Work required — Only lines containing the word "better" belong in the answer; copy each one from the records.

[Document images with source code]

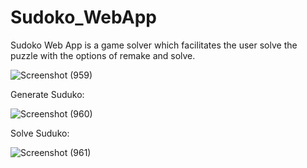 
# Sudoko_WebApp
Sudoko Web App is a game solver which facilitates the user solve the puzzle with the options of remake and solve.



![Screenshot (959)](https://user-images.githubusercontent.com/73896596/115613165-b44e5e00-a309-11eb-824e-b0d0afcfa763.png)

Generate Suduko:

![Screenshot (960)](https://user-images.githubusercontent.com/73896596/115613170-b57f8b00-a309-11eb-92e1-5903f0be9d9b.png)

Solve Suduko:

![Screenshot (961)](https://user-images.githubusercontent.com/73896596/115613173-b57f8b00-a309-11eb-8768-e551ef75ff9c.png)

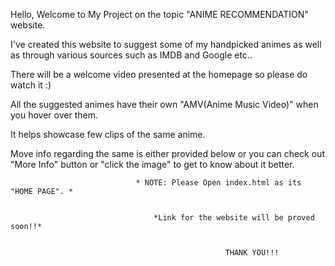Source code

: Hello, Welcome to My Project on the topic "ANIME RECOMMENDATION" website.

I've created this website to suggest some of my handpicked animes as well as through various sources such as IMDB and Google etc.. 

There will be a welcome video presented at the homepage so please do watch it :)

All the suggested animes have their own "AMV(Anime Music Video)" when you hover over them.

It helps showcase few clips of the same anime.

Move info regarding the same is either provided below or you can check out "More Info" button or "click the image" to get to know about it better.



                                * NOTE: Please Open index.html as its "HOME PAGE". *


                                    *Link for the website will be proved soon!!*


                                                    THANK YOU!!!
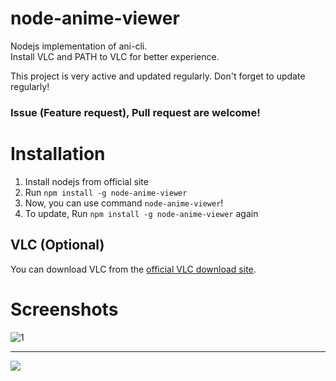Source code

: # node-anime-viewer
Nodejs implementation of ani-cli.  
Install VLC and PATH to VLC for better experience.

This project is very active and updated regularly. Don't forget to update regularly!

### Issue (Feature request), Pull request are welcome!

# Installation
1. Install nodejs from official site
2. Run `npm install -g node-anime-viewer` 
3. Now, you can use command `node-anime-viewer`!
4. To update, Run `npm install -g node-anime-viewer` again

## VLC (Optional)

You can download VLC from the [official VLC download site](https://www.videolan.org/vlc/#download). 

# Screenshots

![1](https://i.imgur.com/xxy7Kdu.png)

---

![](https://i.imgur.com/NKCMxEX.gif)
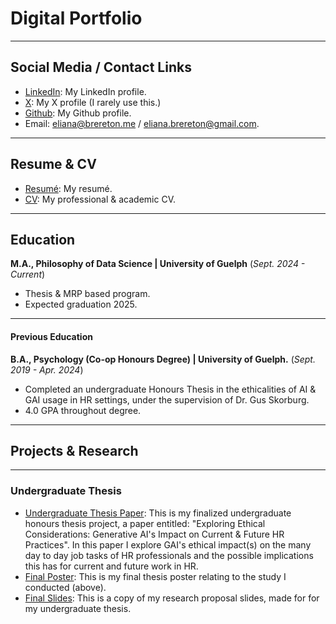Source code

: # Digital Portfolio  

* * *

## Social Media / Contact Links
-   [LinkedIn](https://www.linkedin.com/in/eliana-brereton-18495a205/): My LinkedIn profile.
-   [X](https://x.com/BreretonEliana): My X profile (I rarely use this.)
-   [Github](https://github.com/ebrereto): My Github profile.
-   Email: eliana@brereton.me / eliana.brereton@gmail.com.

* * *

## Resume & CV
- [Resumé](/img/resume.pdf):  My resumé.
- [CV](/img/ElianaBrereton_CV_web.pdf): My professional & academic CV.

* * *

## Education
**M.A., Philosophy of Data Science | University of Guelph** 
(_Sept. 2024 - Current_)
- Thesis & MRP based program.
- Expected graduation 2025. 

* * *

#### Previous Education
**B.A., Psychology (Co-op Honours Degree) | University of Guelph.** 
(_Sept. 2019 - Apr. 2024_)
- Completed an undergraduate Honours Thesis in the ethicalities of AI & GAI usage in HR settings, under the supervision of Dr. Gus Skorburg.
- 4.0 GPA throughout degree.

* * *

## Projects & Research

* * *

### Undergraduate Thesis
-   [Undergraduate Thesis Paper](/img/final_paper.pdf):  This is my finalized undergraduate honours thesis project, a paper entitled: "Exploring Ethical Considerations: Generative AI's Impact on Current & Future HR Practices". In this paper I explore GAI's ethical impact(s) on the many day to day job tasks of HR professionals and the possible implications this has for current and future work in HR.
-   [Final Poster](/img/final_poster.pdf): This is my final thesis poster relating to the study I conducted (above). 
-   [Final Slides](/img/final_slides.pdf): This is a copy of my research proposal slides, made for for my undergraduate thesis.
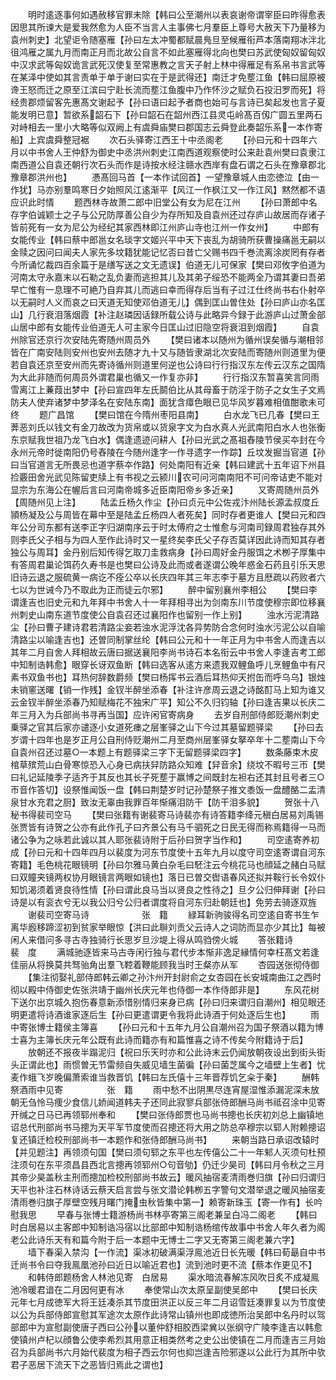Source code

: <!-- { "loadSidebar": true } -->
　　明时逺逐事何如遇赦移官罪未除【韩曰公至潮州以表哀谢帝谓宰臣曰昨得愈表因思其所谏大是爱我然愈为人臣不当言人主事佛七月羣臣上尊号大赦天下乃量移为袁州刺史】北望讵令随塞雁【孙曰左太冲蜀都赋晨鳬旦至候雁衔芦本落南翔冰泮北徂鸿雁之属九月而南正月而北故公自言不如此塞雁得北向也樊曰苏武使匈奴留匈奴中汉求武等匈奴诡言武死汉使复至常惠教之言天子射上林中得雁足有系帛书言武等在某泽中使如其言责单于单于谢曰实在于是武得还】南迁才免塟江鱼【韩曰屈原被谗王怒而迁之原至江滨曰宁赴长流而塟江鱼腹中乃作怀沙之赋负石投汨罗而死】将经贵郡烦留客先惠髙文谢起予【孙曰语曰起予者商也始可与言诗已矣起发也言子夏能发明已意】暂欲系韶石下【孙曰韶石在韶州西江县灵屯岭髙百仭广圆五里两石对峙相去一里小大略等似双阙上有虞舜庙樊曰郡国志云舜登此奏韶乐系一本作寄船】上宾虞舜整冠裾
　　次石头驿寄江西王十中丞阁老
　　【孙曰元和十四年六月以中书舍人王仲舒为御史中丞洪州刺史江南西道观察使时公来赴袁州樊曰袁隶江南西道公自袁还朝行次石头而作是诗按水经注赣水西岸有盘石谓之石头在豫章郡北豫章郡洪州也】
　　慿髙回马首【一本作试回首】一望豫章城人由恋徳泣【由一作犹】马亦别羣鸣寒日夕始照风江逺渐平【风江一作枫江又一作江风】黙然都不语应识此时情
　　题西林寺故萧二郎中旧堂公有女为尼在江州
　　【孙曰萧郎中名存字伯诚颖士之子与公兄防厚善公自少为存所知及自袁州还过存庐山故居而存诸子皆前死有一女为尼公为经纪其家西林即江州庐山寺也江州一作女州】
　　中郎有女能传业【韩曰蔡中郎邕女名琰字文姬兴平中天下丧乱为胡骑所获曹操痛邕无嗣以金赎之因问曰闻夫人家先多坟籍犹能记忆否曰昔亡父赐书四千巻流离涂炭罔有存者今所诵忆裁四百余篇于是缮写送之文无遗误】伯道无儿可保家【樊曰邓攸字伯道为河南太守永嘉末以石勒之乱负妻而逃担其儿及其弟子绥恐不能两全乃谓其妻曰吾弟早亡惟有一息理不可絶乃自弃其儿而逃曰幸而得存后当有子过江仕终尚书右仆射卒以无嗣时人义而哀之曰天道无知使邓伯道无儿】偶到匡山曽住处【孙曰庐山亦名匡山】几行衰泪落烟霞【补注赵璘因话録所载公诗与此略异今録于此游庐山过萧金部山居中郎有女能传业伯道无人可主家今日匡山过旧隐空将衰泪到烟霞】
　　自袁州除官还京行次安陆先寄随州周员外
　　【樊曰诸本以随州为循州误矣循与潮相邻皆在广南安陆则安州也安州去随才九十又与随皆隶湖北次安陆而寄随州则道里为便若自袁还京至安州而先寄诗循州则道里何逆也公诗曰行行指汉东左传云汉东之国隋为大此非随而何周员外谓君巢也循又一作复亦非】
　　行行指汉东暂喜笑言同雨雪离江上蒹葭出梦中【孙曰宣四年左氏鬬伯比从其母畜于防淫于防子之女生子文焉防夫人使弃诸梦中梦泽名在安陆东南】面犹含瘴色眼已见华风岁暮难相值酣歌未可终
　　题广昌馆
　　【樊曰馆在今隋州枣阳县南】
　　白水龙飞已几春【樊曰王莾恶刘氏以钱文有金刀故改为货帛或以货泉字文为白水真人光武南阳白水人也张衡东京赋我世祖乃龙飞白水】偶逢遗迹问耕人【孙曰光武之髙祖舂陵节侯买夲封在今永州元帝时徙南阳仍号舂陵在今随州逢字一作寻遗字一作踪】丘坟发掘当官道【孙曰当官道言无所畏忌也道字蔡夲作路】何处南阳有近亲【韩曰建武十五年诏下州县捡覈田舍光武见陈留吏牍上有书视之云颍川农可问河南南阳不可问帝诘吏不能对显宗为东海公在幄后言曰河南帝城多近臣南阳帝乡多近亲】
　　又寄周随州员外【周随州见上注】
　　陆孟丘杨久作尘【孙曰贞元中公佐戎汴州陆长源孟叔度丘頴杨凝及公与周皆在幕中至是陆孟丘杨四人者死矣】同时存者更谁人【樊曰元和四年公分司东都有送李正字归湖南序云于时太傅府之士惟愈与河南司録周君独存其外则李氏父子相与为四人至作此诗时又一星终矣李氏父子存否莫详因此诗而知其存者独公与周耳】金丹别后知传得乞取刀圭救病身【孙曰周好金丹服饵之术栁子厚集中有答周君巢论饵药久寿书是也樊曰公诗及此而或者遂谓公晚年惑金石药且引乐天思旧诗云退之服硫黄一病讫不痊公卒以长庆四年其三年志李于墓方且厯疏以药败者六七以为世诫今乃不取此为正而徒云尔邪】
　　醉中留别襄州李相公
　　【樊曰李谓逢吉也旧史元和九年拜中书舍人十一年拜相寻出为剑南东川节度使穆宗即位移襄州刺史山南东道节度使公自袁召还过襄阳作也留别一作上别】
　　浊水污泥清路尘【孙曰曹子建诗君若清路尘妾若浊水泥浮沈各异势防合念何时浊水污泥公以自喻清路尘以喻逢吉也】还曽同制掌丝纶【韩曰公元和十一年正月为中书舍人而逢吉以其年二月自舍人拜相故云唐曰据送襄阳李尚书诗石本名衔云中书舍人李逢吉考工郎中知制诰韩愈】眼穿长讶双鱼断【韩曰选客从逺方来遗我双鲤鱼呼儿烹鲤鱼中有尺素书双鱼书也】耳热何辞数爵频【樊曰杨挥书云酒后耳热仰天拊缶而呼乌乌】银烛未销窻送曙【销一作残】金钗半醉坐添春【补注许彦周云退之诗酩酊马上知为谁又云金钗半醉坐添春乃知赋梅花不独宋广平】知公不久归钧轴【孙曰逢吉果以长庆二年三月入为兵部尚书寻再当国】应许闲官寄病身
　　去岁自刑部侍郎贬潮州刺史乗驿之官其后家亦谴逐小女道死瘗之层峯驿之山下今过其墓留题驿梁
　　【孙曰去岁谓十四年也是岁正月公自刑侍贬潮州二月至商州层峯驿女拏卒年十二塟南山下今自袁州召还过墓○一本题上有题驿梁三字下无留题驿梁四字】
　　数条藤束木皮棺草殡荒山白骨寒惊恐入心身已病扶舁防路众知难【舁音余】绕坟不暇号三帀【樊曰礼记延陵季子适齐于其反也其长子死塟于赢博之间既封左袒右还其封且号者三○帀音作答切】设祭惟闻饭一盘【韩曰荆楚岁时记孙楚祭子推文黍饭一盘醴酪二盂清泉甘水充君之厨】致汝无辜由我罪百年惭痛泪防干【防干泪多貌】
　　贺张十八秘书得裴司空马
　　【樊曰张籍有谢裴寄马诗裴亦有诗答籍李绛元稹白居易刘禹锡张贾皆有诗贺之公亦有此作孔子曰齐景公有马千驷死之日民无得而称焉籍得一马而诸公争为之咏若此诚以其人耶张裴诗附于后孙曰贺字当作和】
　　司空逺寄养初成【孙曰元和十四年四月以裴度为河东节度使十五年九月以度守司空逺寄谓自河东寄籍】毛色桃花眼镜明【孙曰尔雅马黄白杂毛曰駓注云今桃花马也顔延之赭白马赋曰双瞳夹镜两权协月眼镜言两眼如镜也】落日已曽交辔语春风还拟并鞍行长令奴仆知饥渴须着贤良待性情【孙曰谓此良马当以贤良之性待之】旦夕公归伸拜谢【孙曰诗是以有衮衣兮无以我公归兮公归者谓度将自河东归赴朝廷也】免劳去骑逐双旌
　　谢裴司空寄马诗　　　　　　张　籍
　　緑耳新驹骏得名司空逺自寄书生乍离华廏移蹄涩初到贫家举眼惊【洪曰此聨刘贡父云诗人之词防而显亦少其比】每被闲人来借问多寻古寺独骑行长思岁旦沙堤上得从鸣驺傍火城
　　答张籍诗　　　　　　　　　裴　度
　　满城驰逐皆来马古寺闲行独与君代步本惭非逸足縁情何幸枉髙文若逢佳丽从将换莫共驽骀角出羣飞鞚着鞭能顾我当时王粲亦从军
　　杏园送张彻侍御
　　【集注彻娶礼部侍郎韩云卿之孙汴州开封尉俞之女杏园在长安城南曲江之西时彻以殿中侍御史佐张洪靖于幽州长庆元年也侍御一本作侍郎非是】
　　东风花树下送尔出京城久抱伤春意新添惜别情归来身已病【孙曰归来谓归自潮州】相见眼还明更遣将诗酒谁家逐后生【孙曰更遣谓更令我将此诗酒于何处逐后生也】
　　雨中寄张博士籍侯主簿喜
　　【孙曰元和十五年九月公自潮州召为国子祭酒以籍为博士喜为主簿长庆元年公既有此诗而籍亦有和篇惟喜之诗不传矣今附籍诗于后】
　　放朝还不报夜半蹋泥归【祝曰乐天时亦和公此诗末云仍闻放朝夜设出到街头街头正谓此也】雨惯曽无节雷频自失威见墙生菌徧【孙曰菌芝属今之墙壁上生者】忧麦作蛾飞岁晚偏萧索谁当救晋饥【韩曰左氏僖十三年晋荐饥乞籴于秦】
　　酬韩祭酒雨中见寄　　　　　张　籍
　　雨中愁不出阴黒尽连宵屋湿惟添漏泥深未放朝无刍怜马痩少食信儿娇闻道韩夫子还同此寂寥兵部张侍郎酬马尚书祗召涂中见寄开缄之日马已再领郓州奉和
　　【樊曰张侍郎贾也马尚书摠也长庆初刘总上幽镇地诏总代刑部尚书马摠为天平军节度使而召摠还将大用之防总卒穆宗以郓人附赖摠诏复还镇迁检校刑部尚书一本题作和张侍郎酬马尚书】
　　来朝当路日承诏改辕时【并见题注】再领须句国【樊曰须句郓之东平也左传僖公二十一年邾人灭须句杜预注须句在东平须昌县西北言摠再领郓州○句音劬】仍迁少昊司【韩曰月令秋之三月其帝少昊盖秋主刑而摠加检校刑部尚书故云】暖风抽宿麦清雨巻归旗【孙曰归谓归天平也补注石林诗话云蔡天启言尝与张文潜论韩栁五字警句文潜举退之暖风抽宿麦清雨巻归旗子厚壁空残月曙门掩虫秋皆集中第一】赖寄新珠玉【寄一作有】长吟慰我思
　　早春与张博士籍游杨尚书林亭寄第三阁老兼呈白冯二阁老
　　【韩曰时白居易以主客郎中知制诰冯宿以比部郎中知制诰杨绾传故事中书舍人年久者为阁老公此诗乐天有和篇今附于后一本题中无博士二字又无寄第三阁老兼六字】
　　墙下春渠入禁沟【一作流】渠冰初破满渠浮鳯池近日长先暖【韩曰荀朂自中书迁尚书令曰夺我鳯凰池孙曰近日以喻近君也】流到池时更不流【蔡本作更见不】
　　和韩侍郎题杨舍人林池见寄　白居易
　　渠水暗流春解冻风吹日炙不成凝鳯池冷暖君谙在二月因何更有冰
　　奉使常山次太原呈副使吴郎中
　　【樊曰长庆元年七月成徳军大将王廷凑杀其节度田洪正以反三年二月诏雪廷凑罪复以为节度使以公为兵部侍郎宣慰其军途次太原作此诗常山镇州也即成徳所治吴郎中名丹时以驾部郎中为宣慰副使唐子西曰公孙以董仲舒相胶西梁兾以张纲守广陵李逢吉以韩愈使镇州卢杞以顔鲁公使李希烈其用意正相类然考之史公出使镇在二月而逢吉三月始召为兵部尚书六月始代裴度为相子西云尔何也抑岂逢吉险邪遂以公此行为其所中欤君子恶居下流天下之恶皆归焉此之谓也】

Result below —
Move info regarding the same is either provided below or you can check out "More Info" button or "click the image" to get to know about it better.
Install VLC and PATH to VLC for better experience.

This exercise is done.